Belén MARTÍNEZ Analista Social
Kale gorrian
Hubo un tiempo en el que las personas vagabundas eran tratadas como criminales y su presencia en el espacio público era indeseable. Se consideraban potencialmente peligrosas, llegando a suponer una amenaza no sobre personas concretas, sino sobre el conjunto de la sociedad. De ahí que las víctimas de las y los vagabundos eran la paz social y el orden público.
La ocupación del espacio público por personas sin hogar también resulta molesta. Por su modo de vida, seguimos representándolas en nuestro imaginario como ingobernables, insociables y contrarias a las normas, como seres que encarnan el desarraigo extremo y la desafiliación social.
Los itinerarios y experiencias de las personas sin hogar son cada vez más complejos. Los proyectos afectivos, laborales y sociales no son lineales. Las bifurcaciones son frecuentes a lo largo de la vida: falta de ingresos, un desahucio, un traumatismo personal o social, una huída...
Por todo ello, me entristece la recogida de firmas, apelando a la «inseguridad», para impedir la ubicación de un centro de emergencia social en el barrio de Aiete (Donostia). Me preocupa que focalicemos sobre la persona «excluida», olvidándonos de los factores excluyentes que tienen su origen en las políticas neoliberales y en el orden social institucionalizado.

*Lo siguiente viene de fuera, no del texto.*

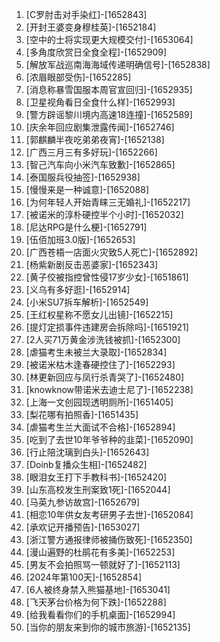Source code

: 
1. [C罗肘击对手染红]-[1652843]
1. [开封王婆变身穆桂英]-[1652184]
1. [空中的士将实现更大规模交付]-[1653064]
1. [多角度欣赏日全食全程]-[1652909]
1. [解放军战巡南海海域传递明确信号]-[1652838]
1. [浓眉眼部受伤]-[1652285]
1. [消息称暴雪国服本周官宣回归]-[1652935]
1. [卫星视角看日全食什么样]-[1652993]
1. [警方辟谣黎川境内高速18连撞]-[1652589]
1. [庆余年回应剧集泄露传闻]-[1652746]
1. [郭麒麟半夜吃弟弟夜宵]-[1652138]
1. [广西三月三有多好玩]-[1652266]
1. [智己汽车向小米汽车致歉]-[1652865]
1. [泰国服兵役抽签]-[1652938]
1. [慢慢来是一种诚意]-[1652088]
1. [为何年轻人开始青睐三无婚礼]-[1652217]
1. [被诺米的淳朴硬控半个小时]-[1652032]
1. [尼达RPG是什么梗]-[1652791]
1. [伍佰加班3.0版]-[1652653]
1. [广西苍梧一店面火灾致5人死亡]-[1652892]
1. [杨紫新剧反击恶婆家]-[1652343]
1. [黄子佼被指控曾性侵17岁少女]-[1651861]
1. [义乌有多好逛]-[1652914]
1. [小米SU7拆车解析]-[1652549]
1. [王红权星称不愿女儿出镜]-[1652215]
1. [提灯定损事件违建房会拆除吗]-[1651921]
1. [2人买71万黄金涉洗钱被抓]-[1652300]
1. [虐猫考生未被兰大录取]-[1652834]
1. [被诺米枯木逢春硬控住了]-[1652293]
1. [林更新回应与凤行杀青哭了]-[1652480]
1. [knowknow带诺米去迪士尼了]-[1652238]
1. [上海一文创园现透明厕所]-[1651405]
1. [梨花哪有拍照香]-[1651435]
1. [虐猫考生兰大面试不合格]-[1652894]
1. [吃到了去世10年爷爷种的韭菜]-[1652090]
1. [行止陪沈璃到白头]-[1652643]
1. [Doinb复播众生相]-[1652482]
1. [眼泪女王打下手教科书]-[1652420]
1. [山东高校发生刑案致1死]-[1652044]
1. [马英九参访故宫]-[1652679]
1. [相恋10年供女友考研男子去世]-[1652084]
1. [承欢记开播预告]-[1653027]
1. [浙江警方通报律师被捅伤致死]-[1652350]
1. [漫山遍野的杜鹃花有多美]-[1652253]
1. [男友不会拍照骂一顿就好了]-[1652113]
1. [2024年第100天]-[1652854]
1. [6人被终身禁入熊猫基地]-[1653041]
1. [飞天茅台价格为何下跌]-[1652288]
1. [给我看看你们的手机桌面]-[1652994]
1. [当你的朋友来到你的城市旅游]-[1652135]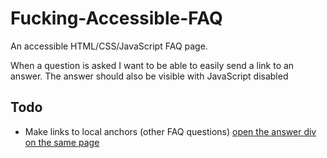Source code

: Fucking-Accessible-FAQ
======================

An accessible HTML/CSS/JavaScript FAQ page.

When a question is asked I want to be able to easily send a link to an answer. The answer should also be visible with JavaScript disabled

Todo
---

- Make links to local anchors (other FAQ questions) [open the answer div on the same page](http://stackoverflow.com/questions/4648446/jquery-load-retrieve-page-div-by-id-in-anchor-link)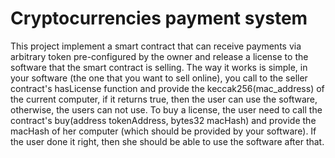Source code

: # Cryptocurrencies payment system
This project implement a smart contract that can receive payments via arbitrary token pre-configured by the owner and release a license to the software that the smart contract is selling. The way it works is simple, in your software (the one that you want to sell online), you call to the seller contract's hasLicense function and provide the keccak256(mac_address) of the current computer, if it returns true, then the user can use the software, otherwise, the users can not use. To buy a license, the user need to call the contract's buy(address tokenAddress, bytes32 macHash) and provide the macHash of her computer (which should be provided by your software). If the user done it right, then she should be able to use the software after that. 
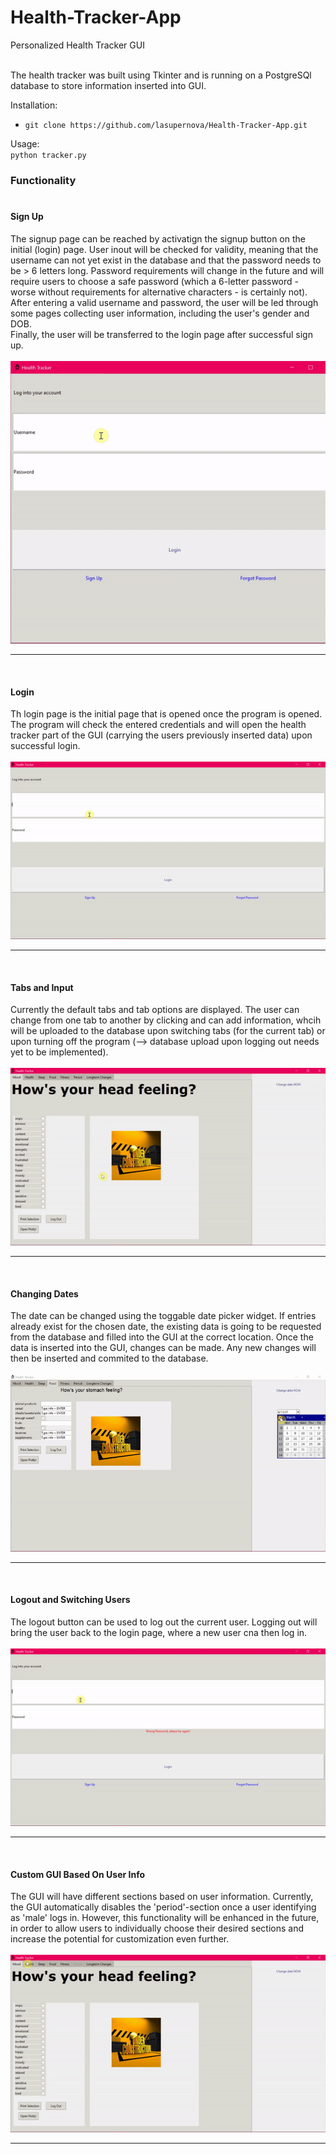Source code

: # Health-Tracker-App
Personalized Health Tracker GUI<br><br>

The health tracker was built using Tkinter and is running on a PostgreSQl database to store information inserted into GUI.<br>

Installation:<br>
- `git clone https://github.com/lasupernova/Health-Tracker-App.git`

Usage:<br>
`python tracker.py`


### Functionality<br><br>

#### Sign Up<br>
The signup page can be reached by activatign the signup button on the initial (login) page. User inout will be checked for validity, meaning that the username can not yet exist in the database and that the password needs to be > 6 letters long. Password requirements will change in the future and will require users to choose a safe password (which a 6-letter password - worse without requirements for alternative characters - is certainly not).<br>
After entering a valid username and password, the user will be led through some pages collecting user information, including the user's gender and DOB.<br>
Finally, the user will be transferred to the login page after successful sign up.
<br><br>
<img alt="Sign Up Process" title="Date Apr 13th 2021" src="media/images/readme/signup.gif"><hr>
<br>

#### Login<br>
Th login page is the initial page that is opened once the program is opened. The program will check the entered credentials and will open the health tracker part of the GUI (carrying the users previously inserted data) upon successful login.
<br><br>
<img alt="Login Process" title="Date Apr 13th 2021" src="media/images/readme/login.gif"><hr>
<br>

#### Tabs and Input<br>
Currently the default tabs and tab options are displayed. The user can change from one tab to another by clicking and can add information, whcih will be uploaded to the database upon switching tabs (for the current tab) or upon turning off the program (--> database upload upon logging out needs yet to be implemented).
<br><br>
<img alt="User Input Process" title="Date Apr 13th 2021" src="media/images/readme/tabs_gif.gif"><hr>
<br>

#### Changing Dates<br>
The date can be changed using the toggable date picker widget. If entries already exist for the chosen date, the existing data is going to be requested from the database and filled into the GUI at the correct location. Once the data is inserted into the GUI, changes can be made. Any new changes will then be inserted and commited to the database.<br><br>
<img alt="Date Change Process" title="Date Apr 13th 2021" src="media/images/readme/change_date.gif"><hr>
<br>

#### Logout and Switching Users<br>
The logout button can be used to log out the current user. Logging out will bring the user back to the login page, where a new user cna then log in.
<br><br>
<img alt="Logout Process" title="Date Apr 13th 2021" src="media/images/readme/logout.gif"><hr>
<br>

#### Custom GUI Based On User Info<br>
The GUI will have different sections based on user information. Currently, the GUI automatically disables the 'period'-section once a user identifying as 'male' logs in.
However, this functionality will be enhanced in the future, in order to allow users to individually choose their desired sections and increase the potential for customization even further.
<br><br>
<img alt="Logout Process" title="Date Apr 13th 2021" src="media/images/readme/male_user.gif"><hr>
<br>
<br>
<br>

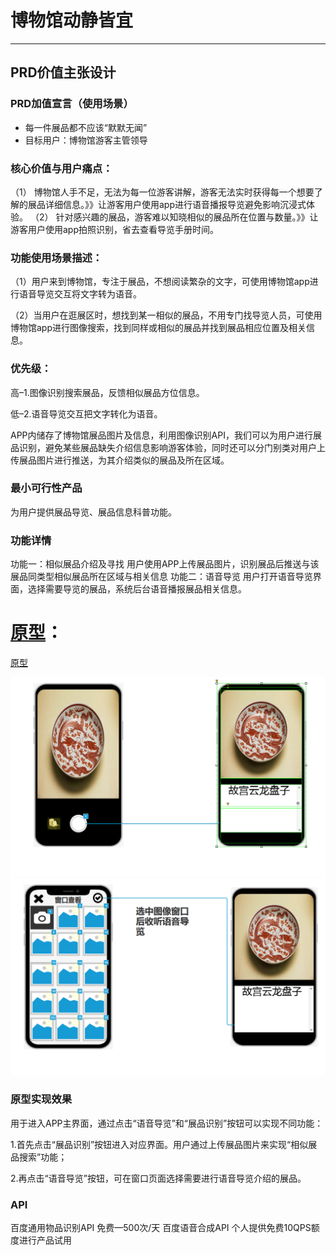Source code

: # 博物馆动静皆宜
************
## PRD价值主张设计
### PRD加值宣言（使用场景）
* 每一件展品都不应该“默默无闻”
* 目标用户：博物馆游客主管领导
### 核心价值与用户痛点：
（1） 博物馆人手不足，无法为每一位游客讲解，游客无法实时获得每一个想要了解的展品详细信息。》》让游客用户使用app进行语音播报导览避免影响沉浸式体验。
（2） 针对感兴趣的展品，游客难以知晓相似的展品所在位置与数量。》》让游客用户使用app拍照识别，省去查看导览手册时间。
### 功能使用场景描述：

（1）用户来到博物馆，专注于展品，不想阅读繁杂的文字，可使用博物馆app进行语音导览交互将文字转为语音。

（2）当用户在逛展区时，想找到某一相似的展品，不用专门找导览人员，可使用博物馆app进行图像搜索，找到同样或相似的展品并找到展品相应位置及相关信息。
### 优先级：
高–1.图像识别搜索展品，反馈相似展品方位信息。

低–2.语音导览交互把文字转化为语音。

APP内储存了博物馆展品图片及信息，利用图像识别API，我们可以为用户进行展品识别，避免某些展品缺失介绍信息影响游客体验，同时还可以分门别类对用户上传展品图片进行推送，为其介绍类似的展品及所在区域。
### 最小可行性产品
为用户提供展品导览、展品信息科普功能。
### 功能详情
功能一：相似展品介绍及寻找
用户使用APP上传展品图片，识别展品后推送与该展品同类型相似展品所在区域与相关信息
功能二：语音导览 
用户打开语音导览界面，选择需要导览的展品，系统后台语音播报展品相关信息。

# [原型](http://nfunm061.gitee.io/api_mall_aimuseum)：
 [原型](http://nfunm061.gitee.io/api_mall_aimuseum)
 
![展品识别](575dacb679360d0a99943a5ca8416d2.png)
![语音导览](063ef787d93c5541b375df661367136.png)
### 原型实现效果
用于进入APP主界面，通过点击“语音导览”和“展品识别”按钮可以实现不同功能：

1.首先点击“展品识别”按钮进入对应界面。用户通过上传展品图片来实现“相似展品搜索”功能；

2.再点击“语音导览”按钮，可在窗口页面选择需要进行语音导览介绍的展品。
### API
百度通用物品识别API	免费—500次/天
百度语音合成API	个人提供免费10QPS额度进行产品试用	

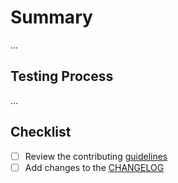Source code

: # Summary

...

## Testing Process

...

## Checklist

- [ ] Review the contributing [guidelines](https://github.com/slsa-framework/slsa-github-generator/blob/main/CONTRIBUTING.md)
- [ ] Add changes to the [CHANGELOG](./CHANGELOG.md)

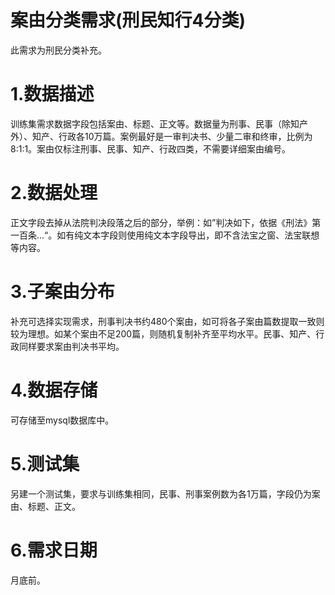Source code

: # 案由分类需求(刑民知行4分类)
此需求为刑民分类补充。

# 1.数据描述
训练集需求数据字段包括案由、标题、正文等。数据量为刑事、民事（除知产外）、知产、行政各10万篇。案例最好是一审判决书、少量二审和终审，比例为8:1:1。案由仅标注刑事、民事、知产、行政四类，不需要详细案由编号。

# 2.数据处理
正文字段去掉从法院判决段落之后的部分，举例：如”判决如下，依据《刑法》第一百条...“。如有纯文本字段则使用纯文本字段导出，即不含法宝之窗、法宝联想等内容。

# 3.子案由分布
补充可选择实现需求，刑事判决书约480个案由，如可将各子案由篇数提取一致则较为理想。如某个案由不足200篇，则随机复制补齐至平均水平。民事、知产、行政同样要求案由判决书平均。

# 4.数据存储
可存储至mysql数据库中。

# 5.测试集
另建一个测试集，要求与训练集相同，民事、刑事案例数为各1万篇，字段仍为案由、标题、正文。

# 6.需求日期
月底前。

Las personas sin hogar no son un caso social, sanitario o policial. Un albergue, un centro, pueden contribuir a (re)establecer sus relaciones con otras personas y la comunidad. Además, en algunos casos, puede servir para que se reconozcan no como apestadas y despreciadas, sino como personas a las que se respeta su dignidad, sus diferencias y sus derechos.